Saturday, January 15, 2011

Thinking in Essentials: Huck Finn

So some PC twats have determined that an original work of art by Mark Twain is suitable material for "sanitization." Now, how much of the national discussion has centered around the very premise of this sanitization vis a vis respect for the integrity of an artwork?

All I've seen is debate over a less essential, less fundamental issue: how we should treat the term "nigger" in today's culture. Surely we don't solve that problem by going around and censoring "offending" works of art, do we? (It's not hard to imagine how, if anything, this censorship would only add to the country's racial problems. That's if you take a long-term view of these things, rather than a pragmatistic "quick fix" approach which is all these PC fucks ever know.) And where is the uproar about censoring works of art, which should be the immediate sense-of-life issue involved? WTF? What have we as a country come to, that this is even a subject of reasoned debate and discussion?

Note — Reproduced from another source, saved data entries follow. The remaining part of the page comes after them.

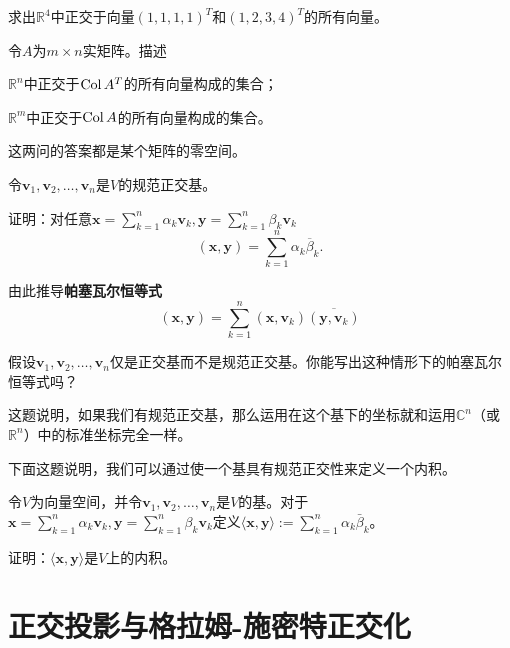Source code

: \begin{problemset}
    \item 求出$\mathbb{R}^4$中正交于向量$(1,1,1,1)^T$和$(1,2,3,4)^T$的所有向量。
    \item 令$A$为$m\times n$实矩阵。描述
    \begin{probenumerate}
        \item $\mathbb{R}^n$中正交于$\col A^T$的所有向量构成的集合；
        \item $\mathbb{R}^m$中正交于$\col A$的所有向量构成的集合。
    \end{probenumerate}
    这两问的答案都是某个矩阵的零空间。
    \item \label{ex:5_2_3} 令$\mathbf{v}_1,\mathbf{v}_2,\ldots,\mathbf{v}_n$是$V$的规范正交基。
    \begin{probenumerate}
        \item 证明：对任意$\mathbf{x}=\sum_{k=1}^{n}\alpha_{k}\mathbf{v}_{k},\mathbf{y}=\sum_{k=1}^{n}\beta_{k}\mathbf{v}_{k}$
        \[(\mathbf{x},\mathbf{y})=\sum_{k=1}^{n}\alpha_{k}\overline{\beta}_{k}.\]
        \item 由此推导\textbf{帕塞瓦尔恒等式}
        \[(\mathbf{x},\mathbf{y})=\sum_{k=1}^n(\mathbf{x},\mathbf{v}_k)\overline{(\mathbf{y},\mathbf{v}_k)}\]
        \item 假设$\mathbf{v}_1,\mathbf{v}_2,\ldots,\mathbf{v}_n$仅是正交基而不是规范正交基。你能写出这种情形下的帕塞瓦尔恒等式吗？
    \end{probenumerate}

    这题说明，如果我们有规范正交基，那么运用在这个基下的坐标就和运用$\mathbb{C}^n$（或$\mathbb{R}^n$）中的标准坐标完全一样。

    下面这题说明，我们可以通过使一个基具有规范正交性来定义一个内积。
    \item \label{ex:5_2_4} 令$V$为向量空间，并令$\mathbf{v}_1,\mathbf{v}_2,\ldots,\mathbf{v}_n$是$V$的基。对于$\mathbf{x}=\sum_{k=1}^n\alpha_k\mathbf{v}_k,\mathbf{y}=\sum_{k=1}^n\beta_k\mathbf{v}_k$定义$\langle\mathbf{x},\mathbf{y}\rangle:=\sum_{k=1}^{n}\alpha_{k}\bar{\beta}_{k}$。
    
    证明：$\langle\mathbf{x},\mathbf{y}\rangle$是$V$上的内积。
\end{problemset}

\section{正交投影与格拉姆-施密特正交化}\label{sec:orthogonalization}

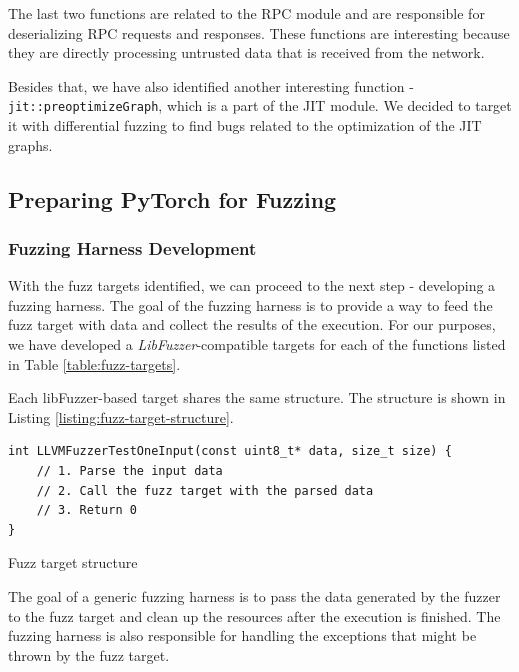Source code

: The last two functions are related to the RPC module and are responsible for deserializing RPC requests and responses. These functions are interesting because they are directly processing untrusted data that is received from the network.

Besides that, we have also identified another interesting function - \\ \texttt{jit::preoptimizeGraph}, which is a part of the JIT module. We decided to target it with differential fuzzing to find bugs related to the optimization of the JIT graphs.

\subsection{Preparing PyTorch for Fuzzing}
\subsubsection{Fuzzing Harness Development}

With the fuzz targets identified, we can proceed to the next step - developing a fuzzing harness. The goal of the fuzzing harness is to provide a way to feed the fuzz target with data and collect the results of the execution. For our purposes, we have developed a \textit{LibFuzzer}-compatible \cite{libfuzzer-secdev-2016} targets for each of the functions listed in Table \ref{table:fuzz-targets}.

Each libFuzzer-based target shares the same structure. The structure is shown in Listing \ref{listing:fuzz-target-structure}.

\begin{listing}[h]
    \centering
    \begin{minipage}{.9\linewidth}
        \begin{verbatim}
int LLVMFuzzerTestOneInput(const uint8_t* data, size_t size) {
    // 1. Parse the input data
    // 2. Call the fuzz target with the parsed data
    // 3. Return 0
}
    \end{verbatim}
    \end{minipage}
    \caption{Fuzz target structure}
    \label{listing:fuzz-target-structure}
\end{listing}

The goal of a generic fuzzing harness is to pass the data generated by the fuzzer to the fuzz target and clean up the resources after the execution is finished. The fuzzing harness is also responsible for handling the exceptions that might be thrown by the fuzz target.

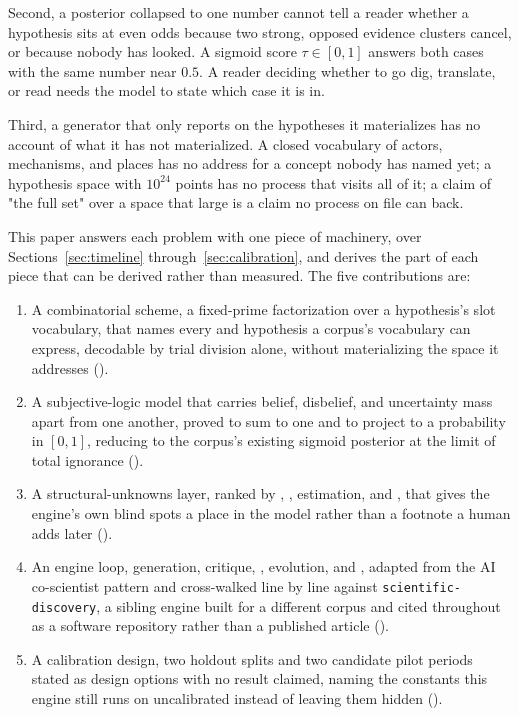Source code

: \documentclass[11pt]{article}
\begin{document}
Second, a posterior collapsed to one number cannot tell a reader whether
a hypothesis sits at even odds because two strong, opposed evidence
clusters cancel, or because nobody has looked. A sigmoid score $\tau \in
[0,1]$ answers both cases with the same number near $0.5$. A reader
deciding whether to go dig, translate, or read needs the model to state
which case it is in.

Third, a generator that only reports on the hypotheses it materializes has
no account of what it has not materialized. A closed vocabulary of actors,
mechanisms, and places has no address for a concept nobody has named yet;
a hypothesis space with $10^{24}$ points has no process that visits all of
it; a claim of "the full set" over a space that large is a claim no
process on file can back.

This paper answers each problem with one piece of machinery, over
Sections~\ref{sec:timeline} through~\ref{sec:calibration}, and derives the
part of each piece that can be derived rather than measured. The five
contributions are:

\begin{enumerate}
  \item A combinatorial  scheme, a fixed-prime
    factorization over a hypothesis's slot vocabulary, that names every
     and
     hypothesis a corpus's vocabulary
    can express, decodable by trial division alone, without materializing
    the space it addresses ().
  \item A subjective-logic  model that carries
    belief, disbelief, and uncertainty mass apart from one another, proved
    to sum to one and to project to a probability in $[0,1]$, reducing to
    the corpus's existing sigmoid posterior at the limit of total ignorance
    ().
  \item A structural-unknowns layer,  ranked by
    , ,  estimation, and
    , that gives
    the engine's own blind spots a place in the model rather than a
    footnote a human adds later ().
  \item An engine loop, generation, critique, , evolution, and ,
    adapted from the AI co-scientist pattern
    \autocite{gottweis2025coscientist} and cross-walked line by line
    against \texttt{scientific-discovery}, a sibling engine built for a
    different corpus and cited throughout as a software repository
    rather than a published article ().
  \item A calibration design, two holdout splits and two candidate pilot
    periods stated as design options with no result claimed, naming the
    constants this engine still runs on uncalibrated instead of leaving
    them hidden ().
\end{enumerate}
\end{document}
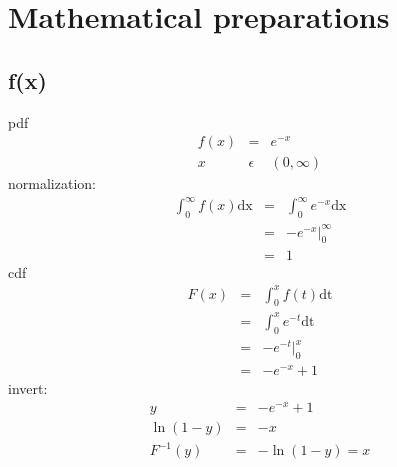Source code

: \documentclass{article}
\begin{document}
	\section{Mathematical preparations}
	\subsection{f(x)}
		pdf
		\begin{eqnarray*}
			f(x)&=&e^{-x}\\
			x&\epsilon&(0,\infty)
		\end{eqnarray*}
		normalization:
		\begin{eqnarray*}
			\int_0^\infty f(x)\mathrm{dx}&=&\int_0^\infty e^{-x}\mathrm{dx}\\
			&=&-e^{-x}|_0^\infty\\
			&=&1
		\end{eqnarray*}
		cdf
		\begin{eqnarray*}
			F(x)&=&\int_0^x f(t)\mathrm{dt}\\
			&=&\int_0^x e^{-t}\mathrm{dt}\\
			&=&-e^{-t}|_0^x\\
			&=&-e^{-x}+1
		\end{eqnarray*}
		invert:
		\begin{eqnarray*}
			y&=&-e^{-x}+1\\
			\ln(1-y)&=&-x\\
			F^{-1}(y)&=&-\ln(1-y)=x
		\end{eqnarray*}
\end{document}
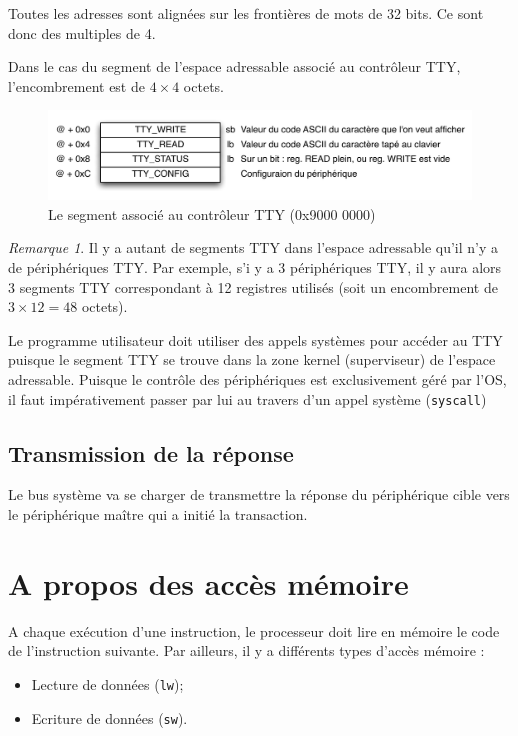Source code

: \documentclass[11pt,english,french]{scrreprt}
\theoremstyle{remark}
\newtheorem*{rem*}{Remarque}
\theoremstyle{definition}
\begin{document}
Toutes les adresses sont alignées sur les frontières de mots de 32 bits. Ce sont donc des multiples de 4.

Dans le cas du segment de l'espace adressable associé au contrôleur TTY, l'encombrement est de $4\times 4$ octets.
\begin{figure}[!h]
	\center
	\includegraphics[scale=.75]{diagrammes/TTY}
	\caption{Le segment associé au contrôleur TTY (0x9000 0000)}
\end{figure}

\begin{rem*}
	Il y a autant de segments TTY dans l'espace adressable qu'il n'y a de périphériques TTY. Par exemple, s'i y a 3 périphériques TTY, il y aura alors 3 segments TTY correspondant à 12 registres utilisés (soit un encombrement de $3\times 12=48$ octets). 
\end{rem*}

Le programme utilisateur doit utiliser des appels systèmes pour accéder au TTY puisque le segment TTY se trouve dans la zone kernel (superviseur) de l'espace adressable. Puisque le contrôle des périphériques est exclusivement géré par l'OS, il faut impérativement passer par lui au travers d'un appel système (\lstinline!syscall!)

\subsection*{Transmission de la réponse} %
Le bus système va se charger de transmettre la réponse du périphérique cible vers le périphérique maître qui a initié la transaction.

\section{A propos des accès mémoire} %

A chaque exécution d'une instruction, le processeur doit lire en mémoire le code de l'instruction suivante. Par ailleurs, il y a différents types d'accès mémoire :\begin{itemize}
	\item Lecture de données (\lstinline!lw!);
	\item Ecriture de données (\lstinline!sw!).
\end{itemize}
\end{document}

The essential here: reject "sanitizing"-censorship outright, as a corruption through and through. If the PC shits can't even get that right, how can we expect them to get the daunting matter of race relations in this country right? Failing to respect an artwork reflects so deep and fundamental a cognitive failing that we have to address that failing before we ever get to the issue of race relations. The nature of the cognitive hierarchy and cognitive integration demands it.

Jeezus Effing C, people.

(Thanks a lot again, modern philosophy.)

[ADDENDUM: Yes, I'm aware of how Rand used the term "censorship," as "pertaining only to government action." Her definition has hardly ever sat well with me, as we still need a term to cover any act of stifling freedom of expression. The term "self-censorship" does make sense. Rand was, however, making the obviously useful distinction between acts of government and acts of private parties - one that the leftist PC-fuck types run roughshod over on the premise that private capitalistic activities can be oppressive. A relevant factor from the standpoint of force and legality, in this instance, is that we're dealing with a public-domain work, so the issue has to do with respecting artistic expression in a more general sense.]